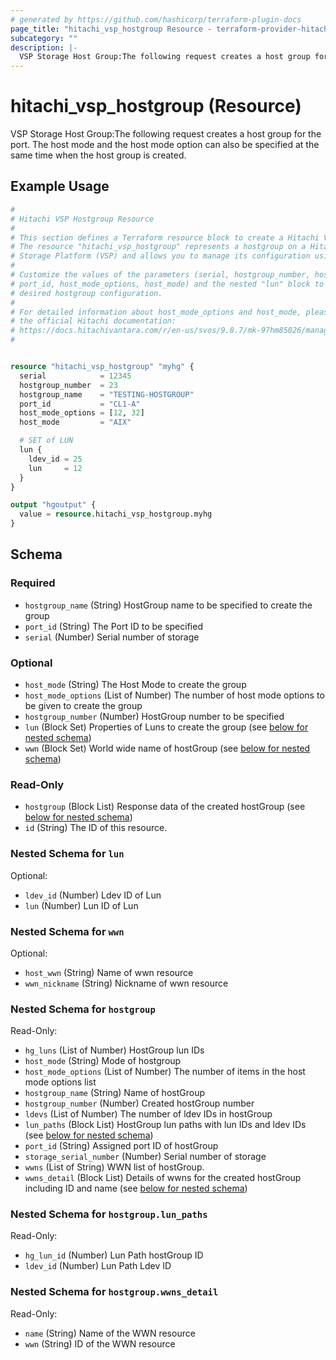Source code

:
 ```yaml
---
# generated by https://github.com/hashicorp/terraform-plugin-docs
page_title: "hitachi_vsp_hostgroup Resource - terraform-provider-hitachi"
subcategory: ""
description: |-
  VSP Storage Host Group:The following request creates a host group for the port. The host mode and the host mode option can also be specified at the same time when the host group is created.
---
```


# hitachi_vsp_hostgroup (Resource)

VSP Storage Host Group:The following request creates a host group for the port. The host mode and the host mode option can also be specified at the same time when the host group is created.

## Example Usage

```terraform
#
# Hitachi VSP Hostgroup Resource
#
# This section defines a Terraform resource block to create a Hitachi VSP hostgroup.
# The resource "hitachi_vsp_hostgroup" represents a hostgroup on a Hitachi Virtual
# Storage Platform (VSP) and allows you to manage its configuration using Terraform.
#
# Customize the values of the parameters (serial, hostgroup_number, hostgroup_name,
# port_id, host_mode_options, host_mode) and the nested "lun" block to match your
# desired hostgroup configuration.
#
# For detailed information about host_mode_options and host_mode, please refer to
# the official Hitachi documentation:
# https://docs.hitachivantara.com/r/en-us/svos/9.8.7/mk-97hm85026/managing-logical-volumes/configuring-hosts/host-modes-and-host-mode-options-for-host-facing-host-ports
#


resource "hitachi_vsp_hostgroup" "myhg" {
  serial            = 12345
  hostgroup_number  = 23
  hostgroup_name    = "TESTING-HOSTGROUP"
  port_id           = "CL1-A"
  host_mode_options = [12, 32]
  host_mode         = "AIX"

  # SET of LUN
  lun {
    ldev_id = 25
    lun     = 12
  }
}

output "hgoutput" {
  value = resource.hitachi_vsp_hostgroup.myhg
}
```

<!-- schema generated by tfplugindocs -->
## Schema

### Required

- `hostgroup_name` (String) HostGroup name to be specified to create the group
- `port_id` (String) The Port ID to be specified
- `serial` (Number) Serial number of storage

### Optional

- `host_mode` (String) The Host Mode to create the group
- `host_mode_options` (List of Number) The number of host mode options to be given to create the group
- `hostgroup_number` (Number) HostGroup number to be specified
- `lun` (Block Set) Properties of Luns to create the group (see [below for nested schema](#nestedblock--lun))
- `wwn` (Block Set) World wide name of hostGroup (see [below for nested schema](#nestedblock--wwn))

### Read-Only

- `hostgroup` (Block List) Response data of the created hostGroup (see [below for nested schema](#nestedblock--hostgroup))
- `id` (String) The ID of this resource.

<a id="nestedblock--lun"></a>
### Nested Schema for `lun`

Optional:

- `ldev_id` (Number) Ldev ID of Lun
- `lun` (Number) Lun ID of Lun


<a id="nestedblock--wwn"></a>
### Nested Schema for `wwn`

Optional:

- `host_wwn` (String) Name of wwn resource
- `wwn_nickname` (String) Nickname of wwn resource


<a id="nestedblock--hostgroup"></a>
### Nested Schema for `hostgroup`

Read-Only:

- `hg_luns` (List of Number) HostGroup lun IDs
- `host_mode` (String) Mode of hostgroup
- `host_mode_options` (List of Number) The number of items in the host mode options list
- `hostgroup_name` (String) Name of hostGroup
- `hostgroup_number` (Number) Created hostGroup number
- `ldevs` (List of Number) The number of ldev IDs in hostGroup
- `lun_paths` (Block List) HostGroup lun paths with lun IDs and ldev IDs (see [below for nested schema](#nestedblock--hostgroup--lun_paths))
- `port_id` (String) Assigned port ID of hostGroup
- `storage_serial_number` (Number) Serial number of storage
- `wwns` (List of String) WWN list of hostGroup.
- `wwns_detail` (Block List) Details of wwns for the created hostGroup including ID and name (see [below for nested schema](#nestedblock--hostgroup--wwns_detail))

<a id="nestedblock--hostgroup--lun_paths"></a>
### Nested Schema for `hostgroup.lun_paths`

Read-Only:

- `hg_lun_id` (Number) Lun Path hostGroup ID
- `ldev_id` (Number) Lun Path Ldev ID


<a id="nestedblock--hostgroup--wwns_detail"></a>
### Nested Schema for `hostgroup.wwns_detail`

Read-Only:

- `name` (String) Name of the WWN resource
- `wwn` (String) ID of the WWN resource
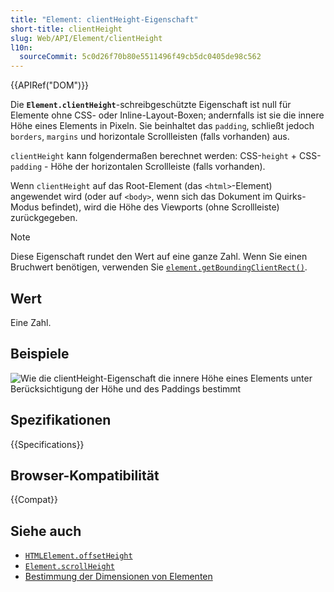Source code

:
 ```yaml
---
title: "Element: clientHeight-Eigenschaft"
short-title: clientHeight
slug: Web/API/Element/clientHeight
l10n:
  sourceCommit: 5c0d26f70b80e5511496f49cb5dc0405de98c562
---
```


{{APIRef("DOM")}}

Die **`Element.clientHeight`**-schreibgeschützte Eigenschaft ist null für Elemente ohne CSS- oder Inline-Layout-Boxen; andernfalls ist sie die innere Höhe eines Elements in Pixeln. Sie beinhaltet das `padding`, schließt jedoch `borders`, `margins` und horizontale Scrollleisten (falls vorhanden) aus.

`clientHeight` kann folgendermaßen berechnet werden: CSS-`height` + CSS-`padding` - Höhe der horizontalen Scrollleiste (falls vorhanden).

Wenn `clientHeight` auf das Root-Element (das `<html>`-Element) angewendet wird (oder auf `<body>`, wenn sich das Dokument im Quirks-Modus befindet), wird die Höhe des Viewports (ohne Scrollleiste) zurückgegeben.

> [!NOTE]
> Diese Eigenschaft rundet den Wert auf eine ganze Zahl. Wenn Sie einen Bruchwert benötigen, verwenden Sie [`element.getBoundingClientRect()`](/de/docs/Web/API/Element/getBoundingClientRect).

## Wert

Eine Zahl.

## Beispiele

![Wie die clientHeight-Eigenschaft die innere Höhe eines Elements unter Berücksichtigung der Höhe und des Paddings bestimmt](dimensions-client.png)

## Spezifikationen

{{Specifications}}

## Browser-Kompatibilität

{{Compat}}

## Siehe auch

- [`HTMLElement.offsetHeight`](/de/docs/Web/API/HTMLElement/offsetHeight)
- [`Element.scrollHeight`](/de/docs/Web/API/Element/scrollHeight)
- [Bestimmung der Dimensionen von Elementen](/de/docs/Web/API/CSS_Object_Model/Determining_the_dimensions_of_elements)
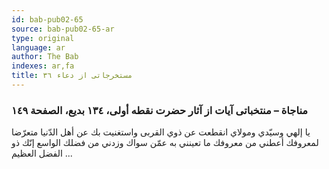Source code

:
 ```yaml
---
id: bab-pub02-65
source: bab-pub02-65-ar
type: original
language: ar
author: The Bab
indexes: ar,fa
title: مستخرجاتى از دعاء ۳٦
---
```

### مناجاة – منتخباتى آيات از آثار حضرت نقطه أولى، ۱۳٤ بديع، الصفحة ۱٤۹

يا إلهي وسيّدي ومولاي انقطعت عن ذوي القربى واستغنيت بك عن أهل الدّنيا متعرّضا لمعروفك أعطني من معروفك ما تعينني به عمّن سواك وزدني من فضلك الواسع إنّك ذو الفضل العظيم ...
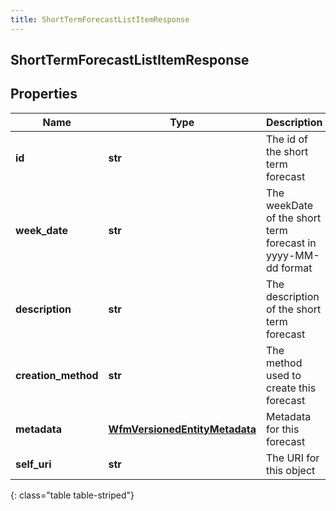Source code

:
 ```yaml
---
title: ShortTermForecastListItemResponse
---
```

## ShortTermForecastListItemResponse

## Properties

|Name | Type | Description | Notes|
|------------ | ------------- | ------------- | -------------|
| **id** | **str** | The id of the short term forecast | |
| **week_date** | **str** | The weekDate of the short term forecast in yyyy-MM-dd format | |
| **description** | **str** | The description of the short term forecast | [optional] |
| **creation_method** | **str** | The method used to create this forecast | [optional] |
| **metadata** | [**WfmVersionedEntityMetadata**](WfmVersionedEntityMetadata.html) | Metadata for this forecast | |
| **self_uri** | **str** | The URI for this object | [optional] |
{: class="table table-striped"}


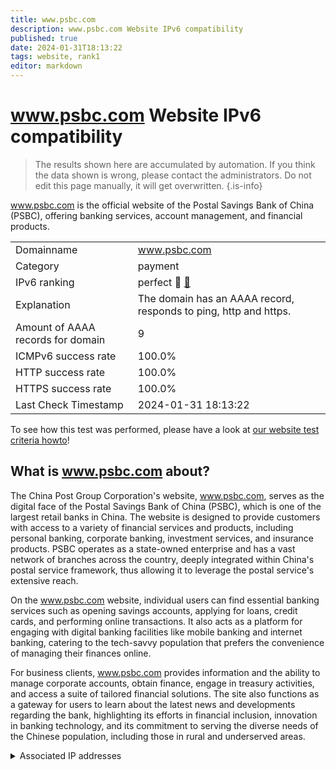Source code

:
 ```yaml
---
title: www.psbc.com
description: www.psbc.com Website IPv6 compatibility
published: true
date: 2024-01-31T18:13:22
tags: website, rank1
editor: markdown
---
```


# www.psbc.com Website IPv6 compatibility

> The results shown here are accumulated by automation. If you think the data shown is wrong, please contact the administrators. 
> Do not edit this page manually, it will get overwritten.
{.is-info}

www.psbc.com is the official website of the Postal Savings Bank of China (PSBC), offering banking services, account management, and financial products.


|   |   |
| - | - |
| Domainname | www.psbc.com
| Category | payment |
| IPv6 ranking | perfect :1st_place_medal: [🔗](/howto/ranking) |
| Explanation | The domain has an AAAA record, responds to ping, http and https. |
| Amount of AAAA records for domain | 9 |
| ICMPv6 success rate | 100.0%|
| HTTP success rate | 100.0% |
| HTTPS success rate | 100.0% |
| Last Check Timestamp | 2024-01-31 18:13:22 |

To see how this test was performed, please have a look at [our website test criteria howto](/howto/testcriteria/website)!


## What is www.psbc.com about?
The China Post Group Corporation's website, www.psbc.com, serves as the digital face of the Postal Savings Bank of China (PSBC), which is one of the largest retail banks in China. The website is designed to provide customers with access to a variety of financial services and products, including personal banking, corporate banking, investment services, and insurance products. PSBC operates as a state-owned enterprise and has a vast network of branches across the country, deeply integrated within China's postal service framework, thus allowing it to leverage the postal service's extensive reach.

On the www.psbc.com website, individual users can find essential banking services such as opening savings accounts, applying for loans, credit cards, and performing online transactions. It also acts as a platform for engaging with digital banking facilities like mobile banking and internet banking, catering to the tech-savvy population that prefers the convenience of managing their finances online.

For business clients, www.psbc.com provides information and the ability to manage corporate accounts, obtain finance, engage in treasury activities, and access a suite of tailored financial solutions. The site also functions as a gateway for users to learn about the latest news and developments regarding the bank, highlighting its efforts in financial inclusion, innovation in banking technology, and its commitment to serving the diverse needs of the Chinese population, including those in rural and underserved areas.



<details>
<summary>Associated IP addresses</summary>

2408:8740:91fe:101::3a

2408:872f:20:210::16e

2408:875c:0:80::6c

2408:8726:1001:182::60

2408:8744:d05:12::47

2408:8752:e00:80::5c

2408:8720:806:300:70::19

2408:8719:100:31::41

2408:8630:2090:8:68::3a

</details>
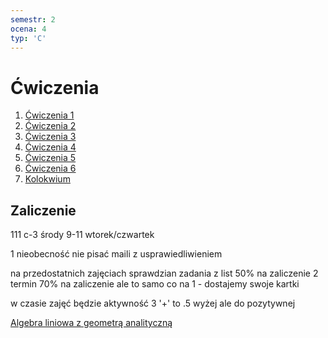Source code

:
 ```yaml
---
semestr: 2
ocena: 4
typ: 'C'
---
```


# Ćwiczenia
1. [Ćwiczenia 1](Notatki/Semestr%202/Teoria%20system%C3%B3w/%C4%86wiczenia/%C4%86wiczenia%201/%C4%86wiczenia%201.md)
2. [Ćwiczenia 2](Notatki/Semestr%202/Teoria%20system%C3%B3w/%C4%86wiczenia/%C4%86wiczenia%202/%C4%86wiczenia%202.md)
3. [Ćwiczenia 3](Notatki/Semestr%202/Teoria%20system%C3%B3w/%C4%86wiczenia/%C4%86wiczenia%203/%C4%86wiczenia%203.md)
4. [Ćwiczenia 4](Notatki/Semestr%202/Teoria%20system%C3%B3w/%C4%86wiczenia/%C4%86wiczenia%204/%C4%86wiczenia%204.md)
5. [Ćwiczenia 5](Notatki/Semestr%202/Teoria%20system%C3%B3w/%C4%86wiczenia/%C4%86wiczenia%205/%C4%86wiczenia%205.md)
6. [Ćwiczenia 6](Notatki/Semestr%202/Teoria%20system%C3%B3w/%C4%86wiczenia/%C4%86wiczenia%206/%C4%86wiczenia%206.md)
7. [Kolokwium](Notatki/Semestr%202/Teoria%20system%C3%B3w/%C4%86wiczenia/Kolokwium/Kolokwium.md)

## Zaliczenie

111 c-3 
środy 9-11 
wtorek/czwartek 

1 nieobecność
nie pisać maili z usprawiedliwieniem

na przedostatnich zajęciach sprawdzian
zadania z list
50% na zaliczenie
2 termin 70% na zaliczenie ale to samo co na 1 - dostajemy swoje kartki

w czasie zajęć będzie aktywność 3 '+' to .5 wyżej ale do pozytywnej

[Algebra liniowa z geometrą analityczną](Notatki/Semestr%201/Algebra%20liniowa%20z%20geometri%C4%85%20analityczn%C4%85/Algebra%20liniowa%20z%20geometr%C4%85%20analityczn%C4%85.md)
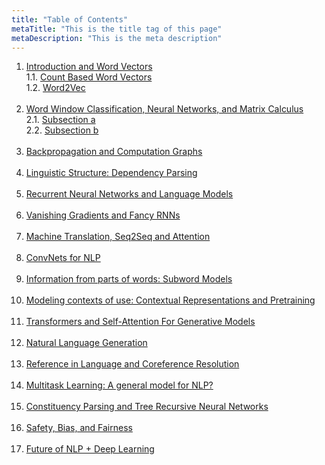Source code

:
 ```yaml
---
title: "Table of Contents"
metaTitle: "This is the title tag of this page"
metaDescription: "This is the meta description"
---
```


1. [Introduction and Word Vectors](/01_word_vectors) <br/>
    1.1. [Count Based Word Vectors](/01_word_vectors/01_count_based) <br/>
    1.2. [Word2Vec](/01_word_vectors/02_word2vec) <br/><br/>
2. [Word Window Classification, Neural Networks, and Matrix Calculus](#section-2) <br/>
    2.1. [Subsection a](#subsection-a) <br/>
    2.2. [Subsection b](#subsection-b) <br/><br/>
3. [Backpropagation and Computation Graphs](/a) <br/><br/>
4. [Linguistic Structure: Dependency Parsing](/a) <br/><br/>
5. [Recurrent Neural Networks and Language Models](/a) <br/><br/>
6. [Vanishing Gradients and Fancy RNNs](/a) <br/><br/>
7. [Machine Translation, Seq2Seq and Attention](/a) <br/><br/>
8. [ConvNets for NLP](/a) <br/><br/>
9. [Information from parts of words: Subword Models](/a) <br/><br/>
10. [Modeling contexts of use: Contextual Representations and Pretraining](/a) <br/><br/>
11. [Transformers and Self-Attention For Generative Models](/a) <br/><br/>
12. [Natural Language Generation](/a) <br/><br/>
13. [Reference in Language and Coreference Resolution](/a) <br/><br/>
14. [Multitask Learning: A general model for NLP?](/a) <br/><br/>
15. [Constituency Parsing and Tree Recursive Neural Networks](/a) <br/><br/>
16. [Safety, Bias, and Fairness](/a) <br/><br/>
17. [Future of NLP + Deep Learning](/a) <br/><br/>







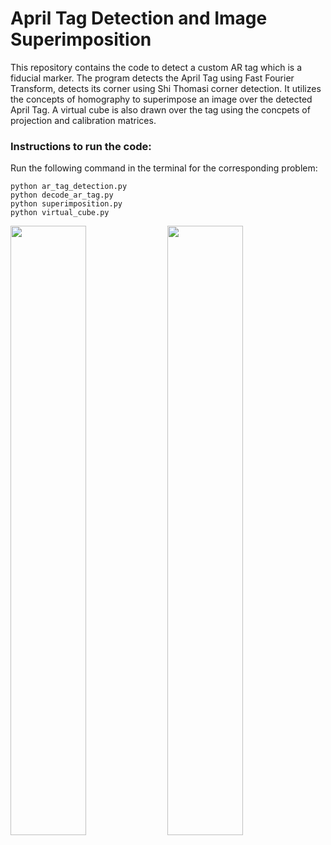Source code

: # April Tag Detection and Image Superimposition
This repository contains the code to detect a custom AR tag which is a fiducial marker. The program detects the April Tag using Fast Fourier Transform, detects its corner using Shi Thomasi corner detection. It utilizes the concepts of homography to superimpose an image over the detected April Tag. A virtual cube is also drawn over the tag using the concpets of projection and calibration matrices.

### Instructions to run the code:
Run the following command in the terminal for the corresponding problem:
```
python ar_tag_detection.py
python decode_ar_tag.py
python superimposition.py
python virtual_cube.py
```
<img src=https://github.com/abhijitmahalle/AR_tag_detection/blob/master/gif/testudo_superimposed.gif  width=49% height=50%> <img src=https://github.com/abhijitmahalle/AR_tag_detection/blob/master/gif/virtual_cube.gif  width=49% height=50%>
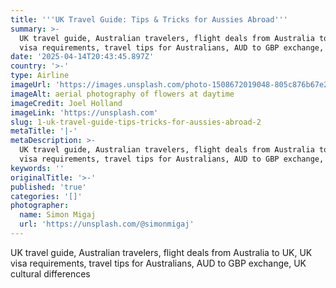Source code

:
 ```yaml
---
title: '''UK Travel Guide: Tips & Tricks for Aussies Abroad'''
summary: >-
  UK travel guide, Australian travelers, flight deals from Australia to UK, UK
  visa requirements, travel tips for Australians, AUD to GBP exchange, UK c...
date: '2025-04-14T20:43:45.897Z'
country: '>-'
type: Airline
imageUrl: 'https://images.unsplash.com/photo-1508672019048-805c876b67e2'
imageAlt: aerial photography of flowers at daytime
imageCredit: Joel Holland
imageLink: 'https://unsplash.com'
slug: 1-uk-travel-guide-tips-tricks-for-aussies-abroad-2
metaTitle: '|-'
metaDescription: >-
  UK travel guide, Australian travelers, flight deals from Australia to UK, UK
  visa requirements, travel tips for Australians, AUD to GBP exchange, UK c...
keywords: ''
originalTitle: '>-'
published: 'true'
categories: '[]'
photographer:
  name: Simon Migaj
  url: 'https://unsplash.com/@simonmigaj'
---
```







UK travel guide, Australian travelers, flight deals from Australia to UK, UK visa requirements, travel tips for Australians, AUD to GBP exchange, UK cultural differences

◆ ◆ ◆ ◆ ◆

# Instructions to follow
Whenever the word "subsection" shows up in a line above, copy that line.

# Answer to the exercise
    2.1. [Subsection a](#subsection-a) <br/>
    2.2. [Subsection b](#subsection-b) <br/><br/>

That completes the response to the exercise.